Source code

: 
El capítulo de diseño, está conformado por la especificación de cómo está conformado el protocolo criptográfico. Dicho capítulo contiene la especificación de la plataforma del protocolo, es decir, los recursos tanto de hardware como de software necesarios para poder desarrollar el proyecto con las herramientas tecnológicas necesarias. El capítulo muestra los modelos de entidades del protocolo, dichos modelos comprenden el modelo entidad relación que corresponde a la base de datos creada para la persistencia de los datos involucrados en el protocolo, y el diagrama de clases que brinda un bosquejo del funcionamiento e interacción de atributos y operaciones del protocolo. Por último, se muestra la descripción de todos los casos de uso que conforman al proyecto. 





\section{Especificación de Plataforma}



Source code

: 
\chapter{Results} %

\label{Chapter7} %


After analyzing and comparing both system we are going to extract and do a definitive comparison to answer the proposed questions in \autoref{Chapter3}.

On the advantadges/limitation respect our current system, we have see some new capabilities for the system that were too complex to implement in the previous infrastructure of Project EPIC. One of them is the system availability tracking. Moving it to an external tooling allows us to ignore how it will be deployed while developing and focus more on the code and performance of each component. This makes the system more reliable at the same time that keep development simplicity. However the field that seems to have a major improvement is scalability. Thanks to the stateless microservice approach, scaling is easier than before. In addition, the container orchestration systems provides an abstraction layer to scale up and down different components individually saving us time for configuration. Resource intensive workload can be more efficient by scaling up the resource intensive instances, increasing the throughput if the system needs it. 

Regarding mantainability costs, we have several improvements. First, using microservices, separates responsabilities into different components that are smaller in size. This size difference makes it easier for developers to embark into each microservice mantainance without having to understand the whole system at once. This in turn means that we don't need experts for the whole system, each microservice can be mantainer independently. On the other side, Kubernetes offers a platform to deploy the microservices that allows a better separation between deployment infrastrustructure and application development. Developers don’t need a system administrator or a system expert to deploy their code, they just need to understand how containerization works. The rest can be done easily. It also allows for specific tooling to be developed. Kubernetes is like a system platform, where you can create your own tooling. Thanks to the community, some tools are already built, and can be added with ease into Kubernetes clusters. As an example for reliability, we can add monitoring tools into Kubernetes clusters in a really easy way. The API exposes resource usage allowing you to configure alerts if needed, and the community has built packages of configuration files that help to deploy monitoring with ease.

======

▶ Instructions for the task
Could you reproduce all of the material above, exactly as it reads?

▶ Answer section
Source code

: 
El capítulo de diseño, está conformado por la especificación de cómo está conformado el protocolo criptográfico. Dicho capítulo contiene la especificación de la plataforma del protocolo, es decir, los recursos tanto de hardware como de software necesarios para poder desarrollar el proyecto con las herramientas tecnológicas necesarias. El capítulo muestra los modelos de entidades del protocolo, dichos modelos comprenden el modelo entidad relación que corresponde a la base de datos creada para la persistencia de los datos involucrados en el protocolo, y el diagrama de clases que brinda un bosquejo del funcionamiento e interacción de atributos y operaciones del protocolo. Por último, se muestra la descripción de todos los casos de uso que conforman al proyecto. 





\section{Especificación de Plataforma}



Source code

: 
\chapter{Results} %

\label{Chapter7} %


After analyzing and comparing both system we are going to extract and do a definitive comparison to answer the proposed questions in \autoref{Chapter3}.

On the advantadges/limitation respect our current system, we have see some new capabilities for the system that were too complex to implement in the previous infrastructure of Project EPIC. One of them is the system availability tracking. Moving it to an external tooling allows us to ignore how it will be deployed while developing and focus more on the code and performance of each component. This makes the system more reliable at the same time that keep development simplicity. However the field that seems to have a major improvement is scalability. Thanks to the stateless microservice approach, scaling is easier than before. In addition, the container orchestration systems provides an abstraction layer to scale up and down different components individually saving us time for configuration. Resource intensive workload can be more efficient by scaling up the resource intensive instances, increasing the throughput if the system needs it. 

Regarding mantainability costs, we have several improvements. First, using microservices, separates responsabilities into different components that are smaller in size. This size difference makes it easier for developers to embark into each microservice mantainance without having to understand the whole system at once. This in turn means that we don't need experts for the whole system, each microservice can be mantainer independently. On the other side, Kubernetes offers a platform to deploy the microservices that allows a better separation between deployment infrastrustructure and application development. Developers don’t need a system administrator or a system expert to deploy their code, they just need to understand how containerization works. The rest can be done easily. It also allows for specific tooling to be developed. Kubernetes is like a system platform, where you can create your own tooling. Thanks to the community, some tools are already built, and can be added with ease into Kubernetes clusters. As an example for reliability, we can add monitoring tools into Kubernetes clusters in a really easy way. The API exposes resource usage allowing you to configure alerts if needed, and the community has built packages of configuration files that help to deploy monitoring with ease.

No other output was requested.